Copy all lines containing the string "hfill" from the records below.

Records shown:
● ● ● ●
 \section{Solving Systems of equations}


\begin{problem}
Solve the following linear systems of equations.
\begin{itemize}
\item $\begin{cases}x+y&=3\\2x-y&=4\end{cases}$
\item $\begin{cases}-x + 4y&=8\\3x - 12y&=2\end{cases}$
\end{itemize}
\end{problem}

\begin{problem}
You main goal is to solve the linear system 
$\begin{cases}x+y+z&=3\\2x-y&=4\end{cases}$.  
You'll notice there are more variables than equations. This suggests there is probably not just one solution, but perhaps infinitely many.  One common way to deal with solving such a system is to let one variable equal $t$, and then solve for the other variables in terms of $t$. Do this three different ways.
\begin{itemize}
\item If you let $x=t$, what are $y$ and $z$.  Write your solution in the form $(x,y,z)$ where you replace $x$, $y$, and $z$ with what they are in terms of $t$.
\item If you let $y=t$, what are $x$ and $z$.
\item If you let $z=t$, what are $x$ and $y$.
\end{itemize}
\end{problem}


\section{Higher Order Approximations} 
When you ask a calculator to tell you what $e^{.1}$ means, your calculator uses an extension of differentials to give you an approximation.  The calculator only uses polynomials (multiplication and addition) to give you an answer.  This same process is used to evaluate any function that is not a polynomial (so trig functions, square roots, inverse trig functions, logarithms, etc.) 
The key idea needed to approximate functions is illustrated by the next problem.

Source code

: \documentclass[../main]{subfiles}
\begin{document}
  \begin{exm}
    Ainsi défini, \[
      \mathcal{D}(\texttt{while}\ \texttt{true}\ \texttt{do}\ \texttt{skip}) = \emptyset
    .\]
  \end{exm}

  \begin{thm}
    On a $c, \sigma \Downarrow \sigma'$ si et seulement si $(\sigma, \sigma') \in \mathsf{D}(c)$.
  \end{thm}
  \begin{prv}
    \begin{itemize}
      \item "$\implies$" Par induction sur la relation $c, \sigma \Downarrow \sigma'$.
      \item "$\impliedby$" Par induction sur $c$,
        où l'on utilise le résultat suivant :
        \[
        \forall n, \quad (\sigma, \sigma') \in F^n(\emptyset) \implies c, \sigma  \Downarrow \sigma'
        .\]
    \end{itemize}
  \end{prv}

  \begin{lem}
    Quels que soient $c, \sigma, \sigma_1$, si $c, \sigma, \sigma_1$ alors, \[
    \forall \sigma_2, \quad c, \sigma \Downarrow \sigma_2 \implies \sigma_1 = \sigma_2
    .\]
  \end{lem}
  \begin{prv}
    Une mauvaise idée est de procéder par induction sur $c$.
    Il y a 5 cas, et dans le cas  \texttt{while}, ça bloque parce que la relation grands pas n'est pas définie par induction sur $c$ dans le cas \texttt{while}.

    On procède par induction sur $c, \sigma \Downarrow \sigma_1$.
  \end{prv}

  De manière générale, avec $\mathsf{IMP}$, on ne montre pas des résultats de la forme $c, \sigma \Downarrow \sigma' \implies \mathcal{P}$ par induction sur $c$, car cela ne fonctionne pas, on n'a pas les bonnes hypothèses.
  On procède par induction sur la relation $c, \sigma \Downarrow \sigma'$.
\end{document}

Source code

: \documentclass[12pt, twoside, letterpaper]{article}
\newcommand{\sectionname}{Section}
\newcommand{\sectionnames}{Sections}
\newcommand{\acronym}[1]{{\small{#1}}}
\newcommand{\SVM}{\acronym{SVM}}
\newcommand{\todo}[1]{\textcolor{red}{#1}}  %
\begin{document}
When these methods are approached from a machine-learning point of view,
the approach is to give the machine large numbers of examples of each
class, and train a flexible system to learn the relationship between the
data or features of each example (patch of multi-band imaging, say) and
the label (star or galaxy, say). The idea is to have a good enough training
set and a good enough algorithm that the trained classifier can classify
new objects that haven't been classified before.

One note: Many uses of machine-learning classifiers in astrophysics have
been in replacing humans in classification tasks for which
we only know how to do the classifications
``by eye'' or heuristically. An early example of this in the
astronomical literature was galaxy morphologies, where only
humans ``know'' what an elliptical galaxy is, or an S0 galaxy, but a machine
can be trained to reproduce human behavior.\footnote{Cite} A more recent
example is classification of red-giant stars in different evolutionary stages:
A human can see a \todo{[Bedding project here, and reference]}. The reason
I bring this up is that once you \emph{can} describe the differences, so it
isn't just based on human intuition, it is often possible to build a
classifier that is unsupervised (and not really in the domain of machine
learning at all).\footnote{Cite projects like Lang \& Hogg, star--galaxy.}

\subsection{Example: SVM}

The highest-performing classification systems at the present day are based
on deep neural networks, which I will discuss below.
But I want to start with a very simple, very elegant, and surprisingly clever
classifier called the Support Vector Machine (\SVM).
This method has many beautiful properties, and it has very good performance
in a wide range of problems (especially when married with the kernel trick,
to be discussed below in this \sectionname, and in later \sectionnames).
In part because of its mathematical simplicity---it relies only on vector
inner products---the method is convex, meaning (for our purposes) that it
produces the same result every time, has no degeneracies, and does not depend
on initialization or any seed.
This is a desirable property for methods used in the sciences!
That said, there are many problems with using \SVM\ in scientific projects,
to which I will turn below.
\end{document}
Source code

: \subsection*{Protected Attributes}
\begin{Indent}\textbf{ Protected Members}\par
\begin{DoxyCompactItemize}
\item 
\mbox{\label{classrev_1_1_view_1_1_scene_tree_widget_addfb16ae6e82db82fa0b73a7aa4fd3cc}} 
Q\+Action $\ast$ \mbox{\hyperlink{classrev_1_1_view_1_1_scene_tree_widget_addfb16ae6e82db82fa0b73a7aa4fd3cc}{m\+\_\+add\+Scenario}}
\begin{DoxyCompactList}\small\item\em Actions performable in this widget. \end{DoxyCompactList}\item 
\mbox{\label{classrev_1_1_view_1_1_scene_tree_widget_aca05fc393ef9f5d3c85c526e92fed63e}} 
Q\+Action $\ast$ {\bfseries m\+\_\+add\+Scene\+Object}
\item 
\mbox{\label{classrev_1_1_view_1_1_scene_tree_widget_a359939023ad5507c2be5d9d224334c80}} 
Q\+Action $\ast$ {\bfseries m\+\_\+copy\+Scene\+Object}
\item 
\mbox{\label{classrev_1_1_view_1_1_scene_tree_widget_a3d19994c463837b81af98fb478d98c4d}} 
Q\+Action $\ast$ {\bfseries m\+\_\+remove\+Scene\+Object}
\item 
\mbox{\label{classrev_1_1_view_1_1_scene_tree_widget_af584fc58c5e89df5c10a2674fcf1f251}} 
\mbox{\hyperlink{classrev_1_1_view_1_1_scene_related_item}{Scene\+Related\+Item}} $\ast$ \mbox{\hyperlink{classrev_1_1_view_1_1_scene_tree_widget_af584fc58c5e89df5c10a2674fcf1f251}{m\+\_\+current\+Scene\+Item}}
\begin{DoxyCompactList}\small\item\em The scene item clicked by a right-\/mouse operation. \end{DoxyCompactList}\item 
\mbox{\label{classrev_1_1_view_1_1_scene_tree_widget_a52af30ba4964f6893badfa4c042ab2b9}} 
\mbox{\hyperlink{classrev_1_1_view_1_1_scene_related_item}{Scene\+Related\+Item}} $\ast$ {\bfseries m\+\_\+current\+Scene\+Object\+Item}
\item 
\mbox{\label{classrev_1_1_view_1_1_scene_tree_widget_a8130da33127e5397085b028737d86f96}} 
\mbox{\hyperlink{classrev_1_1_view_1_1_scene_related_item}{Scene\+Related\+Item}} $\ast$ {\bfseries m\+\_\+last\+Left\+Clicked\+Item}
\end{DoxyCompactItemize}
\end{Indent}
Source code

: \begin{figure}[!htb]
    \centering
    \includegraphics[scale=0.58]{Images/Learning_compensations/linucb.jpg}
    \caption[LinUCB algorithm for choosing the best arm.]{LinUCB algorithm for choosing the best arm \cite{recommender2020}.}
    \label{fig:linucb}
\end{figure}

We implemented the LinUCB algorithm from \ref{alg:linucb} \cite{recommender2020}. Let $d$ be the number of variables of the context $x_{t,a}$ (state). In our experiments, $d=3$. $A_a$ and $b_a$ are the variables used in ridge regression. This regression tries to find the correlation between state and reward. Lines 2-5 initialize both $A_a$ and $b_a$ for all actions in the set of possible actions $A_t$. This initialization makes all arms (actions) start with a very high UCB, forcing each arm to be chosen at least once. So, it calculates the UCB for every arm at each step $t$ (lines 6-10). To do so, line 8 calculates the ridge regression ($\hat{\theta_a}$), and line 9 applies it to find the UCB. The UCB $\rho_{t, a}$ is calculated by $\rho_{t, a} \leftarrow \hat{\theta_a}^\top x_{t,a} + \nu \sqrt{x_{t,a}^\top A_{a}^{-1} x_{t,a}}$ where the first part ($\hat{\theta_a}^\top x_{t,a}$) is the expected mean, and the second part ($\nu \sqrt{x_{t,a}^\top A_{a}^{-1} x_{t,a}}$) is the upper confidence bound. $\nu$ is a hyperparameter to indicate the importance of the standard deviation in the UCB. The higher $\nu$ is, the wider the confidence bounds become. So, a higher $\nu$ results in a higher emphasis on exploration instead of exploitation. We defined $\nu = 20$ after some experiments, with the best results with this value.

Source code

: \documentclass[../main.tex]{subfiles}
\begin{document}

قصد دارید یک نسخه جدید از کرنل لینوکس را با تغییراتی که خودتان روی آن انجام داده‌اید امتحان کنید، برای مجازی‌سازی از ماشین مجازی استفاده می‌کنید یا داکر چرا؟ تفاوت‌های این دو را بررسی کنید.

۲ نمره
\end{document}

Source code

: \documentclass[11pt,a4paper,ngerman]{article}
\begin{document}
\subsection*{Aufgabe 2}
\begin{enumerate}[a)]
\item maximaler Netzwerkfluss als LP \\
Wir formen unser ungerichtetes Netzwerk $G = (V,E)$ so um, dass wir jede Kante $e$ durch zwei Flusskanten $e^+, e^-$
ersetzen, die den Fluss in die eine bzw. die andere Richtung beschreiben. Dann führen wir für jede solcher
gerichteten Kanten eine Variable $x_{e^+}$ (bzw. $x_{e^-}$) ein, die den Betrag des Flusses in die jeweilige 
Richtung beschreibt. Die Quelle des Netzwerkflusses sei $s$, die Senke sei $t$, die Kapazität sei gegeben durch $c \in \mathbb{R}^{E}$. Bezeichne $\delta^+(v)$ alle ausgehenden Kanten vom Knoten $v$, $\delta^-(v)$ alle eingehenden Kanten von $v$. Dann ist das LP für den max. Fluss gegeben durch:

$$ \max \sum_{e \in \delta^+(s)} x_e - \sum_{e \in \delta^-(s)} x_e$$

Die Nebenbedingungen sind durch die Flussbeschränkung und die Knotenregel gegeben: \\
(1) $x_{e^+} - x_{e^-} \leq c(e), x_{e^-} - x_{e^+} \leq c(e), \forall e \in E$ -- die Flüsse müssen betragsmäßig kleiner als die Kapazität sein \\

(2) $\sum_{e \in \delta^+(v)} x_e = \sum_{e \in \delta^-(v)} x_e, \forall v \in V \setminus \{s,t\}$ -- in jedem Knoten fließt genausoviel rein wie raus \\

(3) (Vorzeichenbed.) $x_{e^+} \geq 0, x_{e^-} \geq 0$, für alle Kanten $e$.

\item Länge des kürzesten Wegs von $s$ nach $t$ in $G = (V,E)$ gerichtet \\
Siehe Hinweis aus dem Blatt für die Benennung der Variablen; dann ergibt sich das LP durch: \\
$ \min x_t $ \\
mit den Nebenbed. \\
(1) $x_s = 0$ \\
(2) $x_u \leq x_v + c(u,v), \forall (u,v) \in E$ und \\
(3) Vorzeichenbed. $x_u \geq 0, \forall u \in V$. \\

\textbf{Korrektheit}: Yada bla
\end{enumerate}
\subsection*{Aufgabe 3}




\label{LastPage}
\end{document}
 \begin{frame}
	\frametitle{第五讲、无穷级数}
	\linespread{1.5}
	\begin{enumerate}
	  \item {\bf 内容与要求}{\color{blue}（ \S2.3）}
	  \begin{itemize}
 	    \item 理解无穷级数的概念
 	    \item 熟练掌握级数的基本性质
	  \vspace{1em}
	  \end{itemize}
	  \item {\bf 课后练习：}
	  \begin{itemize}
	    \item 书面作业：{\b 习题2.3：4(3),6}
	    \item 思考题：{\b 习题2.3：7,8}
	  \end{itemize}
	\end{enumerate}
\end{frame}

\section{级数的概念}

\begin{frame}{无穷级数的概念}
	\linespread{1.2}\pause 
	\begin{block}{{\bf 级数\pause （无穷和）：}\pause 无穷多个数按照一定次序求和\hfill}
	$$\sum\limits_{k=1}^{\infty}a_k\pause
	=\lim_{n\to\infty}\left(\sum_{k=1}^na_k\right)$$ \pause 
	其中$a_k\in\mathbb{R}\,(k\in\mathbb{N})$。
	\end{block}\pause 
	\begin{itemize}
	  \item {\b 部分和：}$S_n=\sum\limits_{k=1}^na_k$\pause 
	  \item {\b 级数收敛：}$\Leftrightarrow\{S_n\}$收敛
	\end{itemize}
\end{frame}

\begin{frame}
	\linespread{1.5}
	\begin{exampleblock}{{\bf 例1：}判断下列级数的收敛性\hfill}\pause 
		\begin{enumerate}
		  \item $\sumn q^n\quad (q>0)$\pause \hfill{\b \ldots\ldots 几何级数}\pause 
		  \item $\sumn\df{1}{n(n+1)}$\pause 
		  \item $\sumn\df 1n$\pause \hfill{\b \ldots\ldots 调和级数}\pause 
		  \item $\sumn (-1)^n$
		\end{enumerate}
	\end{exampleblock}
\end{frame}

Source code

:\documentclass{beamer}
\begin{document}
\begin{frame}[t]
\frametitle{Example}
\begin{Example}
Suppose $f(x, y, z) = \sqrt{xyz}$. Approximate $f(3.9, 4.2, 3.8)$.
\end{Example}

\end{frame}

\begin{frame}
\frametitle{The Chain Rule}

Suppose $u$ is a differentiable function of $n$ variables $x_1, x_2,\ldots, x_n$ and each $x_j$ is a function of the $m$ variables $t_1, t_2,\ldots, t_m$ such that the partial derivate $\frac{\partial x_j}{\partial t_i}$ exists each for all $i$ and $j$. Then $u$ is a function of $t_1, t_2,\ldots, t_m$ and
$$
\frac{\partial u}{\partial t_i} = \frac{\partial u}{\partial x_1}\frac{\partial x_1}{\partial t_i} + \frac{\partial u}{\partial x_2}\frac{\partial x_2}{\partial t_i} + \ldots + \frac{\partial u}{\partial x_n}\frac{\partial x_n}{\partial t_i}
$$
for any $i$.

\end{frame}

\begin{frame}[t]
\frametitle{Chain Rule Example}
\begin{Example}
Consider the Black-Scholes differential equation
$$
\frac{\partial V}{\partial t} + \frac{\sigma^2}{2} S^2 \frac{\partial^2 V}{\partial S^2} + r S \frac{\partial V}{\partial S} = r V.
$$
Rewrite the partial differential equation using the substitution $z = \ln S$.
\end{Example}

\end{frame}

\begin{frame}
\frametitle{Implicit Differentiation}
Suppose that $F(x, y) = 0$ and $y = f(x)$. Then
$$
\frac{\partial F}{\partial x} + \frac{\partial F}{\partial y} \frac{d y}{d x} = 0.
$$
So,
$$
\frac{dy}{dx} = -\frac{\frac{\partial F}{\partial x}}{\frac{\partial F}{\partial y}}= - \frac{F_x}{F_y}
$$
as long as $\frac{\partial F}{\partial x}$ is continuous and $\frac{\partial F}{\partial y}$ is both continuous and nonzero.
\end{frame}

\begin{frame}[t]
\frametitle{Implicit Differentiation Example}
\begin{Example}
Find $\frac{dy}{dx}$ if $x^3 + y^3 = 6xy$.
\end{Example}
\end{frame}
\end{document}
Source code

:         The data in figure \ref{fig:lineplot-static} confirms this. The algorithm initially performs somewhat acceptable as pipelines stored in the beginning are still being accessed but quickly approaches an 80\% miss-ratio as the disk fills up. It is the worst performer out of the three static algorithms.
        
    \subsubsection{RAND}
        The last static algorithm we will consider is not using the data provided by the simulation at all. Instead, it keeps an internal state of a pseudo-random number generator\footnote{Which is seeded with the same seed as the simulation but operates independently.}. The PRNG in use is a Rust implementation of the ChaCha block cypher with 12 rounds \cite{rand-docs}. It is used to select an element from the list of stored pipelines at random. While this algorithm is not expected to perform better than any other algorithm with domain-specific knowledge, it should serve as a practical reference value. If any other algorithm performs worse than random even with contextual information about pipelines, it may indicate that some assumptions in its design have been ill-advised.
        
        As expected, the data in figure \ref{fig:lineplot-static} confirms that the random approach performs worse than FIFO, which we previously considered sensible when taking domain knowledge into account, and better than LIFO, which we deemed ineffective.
● ● ● ●
Result of this exercise:
	\begin{block}{{\bf 级数\pause （无穷和）：}\pause 无穷多个数按照一定次序求和\hfill}
	\begin{exampleblock}{{\bf 例1：}判断下列级数的收敛性\hfill}\pause 
		  \item $\sumn q^n\quad (q>0)$\pause \hfill{\b \ldots\ldots 几何级数}\pause 
		  \item $\sumn\df 1n$\pause \hfill{\b \ldots\ldots 调和级数}\pause 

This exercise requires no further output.